Il pugno di ferro del Governo di Madrid si è rivelato un boomerang: ha inasprito gli animi, alimentato l'insofferenza nei confronti dello Stato centrale, rafforzato le istanze indipendentiste e spinto alle urne anche moltissimi catalani unionisti, contrari alla secessione. «Io e mio marito siamo andati a votare, ma le code erano interminabili e siamo dovuti tornare a casa», racconta Andrea, 38enne colombiana naturalizzata spagnola, residente a Sant Joan Despi, a pochi minuti da Barcellona. «Nostro figlio, che ha 4 anni, non voleva che uscissimo per andare a votare perché, ci ha detto, era pericoloso, aveva paura che la polizia ci avrebbe fatto del male. Questa è stata la sua impressione di bambino». Ai seggi, racconta Andrea, hanno incontrato soltanto i Mossos d'esquadra, la polizia catalana. E, in giro, tanti manifestanti spagnolisti. Samantha, 43enne di origine venezuelana, è andata a votare con alcune amiche nel quartiere di Gracia, zona nord di Barcelona, nei pressi del Parque Guell. «Noi abbiamo avuto fortuna, tutto è avvenuto in modo tranquillo. Ma in altri collegi la polizia è stata implacabile». E racconta di come i cittadini abbiano presidiato molti seggi durante la due notti prima del referendum, per impedire che venissero chiusi.

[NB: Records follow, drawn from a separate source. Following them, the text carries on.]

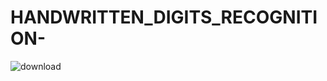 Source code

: # HANDWRITTEN_DIGITS_RECOGNITION-

![download](https://user-images.githubusercontent.com/61268484/85025443-59087980-b102-11ea-91cd-f3ba71d7de31.png)
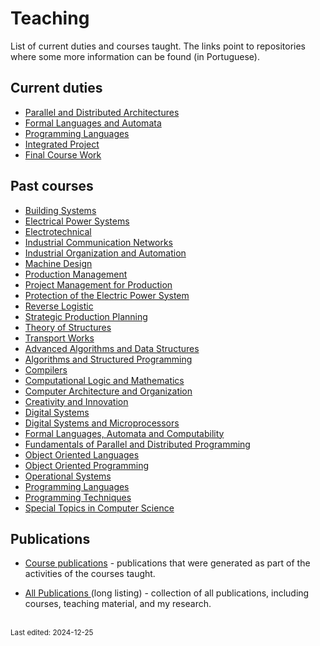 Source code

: # Teaching

List of current duties and courses taught. The links point to repositories where some more information can be found (in Portuguese).

## Current duties

* [Parallel and Distributed Architectures](https://github.com/efurlanm/teaching/tree/main/apd)
* [Formal Languages ​​and Automata](https://github.com/efurlanm/teaching/tree/main/lfa)
* [Programming Languages](https://github.com/efurlanm/teaching/tree/main/lprog)
* [Integrated Project](https://github.com/efurlanm/teaching/tree/main/pi/)
* [Final Course Work](https://github.com/efurlanm/teaching/tree/main/tcc)

## Past courses

* [Building Systems](https://github.com/efurlanm/teaching/tree/main/spred/)
* [Electrical Power Systems](https://github.com/efurlanm/teaching/tree/main/sep/)
* [Electrotechnical](https://github.com/efurlanm/teaching/tree/main/eapli/)
* [Industrial Communication Networks](https://github.com/efurlanm/teaching/tree/main/rci/)
* [Industrial Organization and Automation](https://github.com/efurlanm/teaching/tree/main/oauto/)
* [Machine Design](https://github.com/efurlanm/teaching/tree/main/pmaq/)
* [Production Management](https://github.com/efurlanm/teaching/tree/main/gprod/)
* [Project Management for Production](https://github.com/efurlanm/teaching/tree/main/gproj/)
* [Protection of the Electric Power System](https://github.com/efurlanm/teaching/tree/main/psep/)
* [Reverse Logistic](https://github.com/efurlanm/teaching/tree/main/lreve/)
* [Strategic Production Planning](https://github.com/efurlanm/teaching/tree/main/pestr/)
* [Theory of Structures](https://github.com/efurlanm/teaching/tree/main/testr/)
* [Transport Works](https://github.com/efurlanm/teaching/tree/main/otran/)
* [Advanced Algorithms and Data Structures](https://github.com/efurlanm/teaching/tree/main/aed/)
* [Algorithms and Structured Programming](https://github.com/efurlanm/teaching/tree/main/ape/)
* [Compilers](https://github.com/efurlanm/teaching/tree/main/comp/)
* [Computational Logic and Mathematics](https://github.com/efurlanm/teaching/tree/main/lmc/)
* [Computer Architecture and Organization](https://github.com/efurlanm/teaching/tree/main/aoc/)
* [Creativity and Innovation](https://github.com/efurlanm/teaching/tree/main/cinov/)
* [Digital Systems](https://github.com/efurlanm/teaching/tree/main/sdigi/)
* [Digital Systems and Microprocessors](https://github.com/efurlanm/teaching/tree/main/sdm/)
* [Formal Languages, Automata and Computability](https://github.com/efurlanm/teaching/tree/main/lform/)
* [Fundamentals of Parallel and Distributed Programming](https://github.com/efurlanm/teaching/tree/main/ppara/)
* [Object Oriented Languages](https://github.com/efurlanm/teaching/tree/main/loo/)
* [Object Oriented Programming](https://github.com/efurlanm/teaching/tree/main/poo/)
* [Operational Systems](https://github.com/efurlanm/teaching/tree/main/so/)
* [Programming Languages](https://github.com/efurlanm/teaching/tree/main/lprog/)
* [Programming Techniques](https://github.com/efurlanm/teaching/tree/main/tprog/)
* [Special Topics in Computer Science](https://github.com/efurlanm/teaching/tree/main/tespe/)


## Publications

* [Course publications](pub-courses.md) - publications that were generated as part of the activities of the courses taught.

* [All Publications ](pub-all.md) (long listing) - collection of all publications, including courses, teaching material, and my research.


<br><sub>Last edited: 2024-12-25</sub>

La Generalitat (il Governo della Catalogna) parla di una mobilitazione per il referendum di tre milioni di cittadini e di 319 collegi elettorali chiusi. Il portavoce del Governo catalano, Jordi Turull, ha dichiarato che il Governo spagnolo dovrà rispondere davanti ai tribunali internazionali dell'uso della forza da parte della polizia. E mentre si contano i voti, il premier Mariano Rajoy si è espresso ufficialmente dalla Moncloa (la sede del Governo a Madrid) con una dichiarazione: «In Catalogna non c'è stato alcun referendum. Lo Stato di diritto ha funzionato e ha agito con tutte le sue risorse contro la provocazione». Ha poi affermato che convocherà tutte le forze politiche con rappresentanza parlamentare per riflettere sulla questione catalana. «Non intendo chiudere nessuna porta, non l'ho mai fatto», ha detto Rajoy. Un tentativo di richiamare alla concordia e al dialogo. Ma, dopo i fatti che hanno macchiato la giornata del referendum, Barcellona appare ancora più distante da Madrid.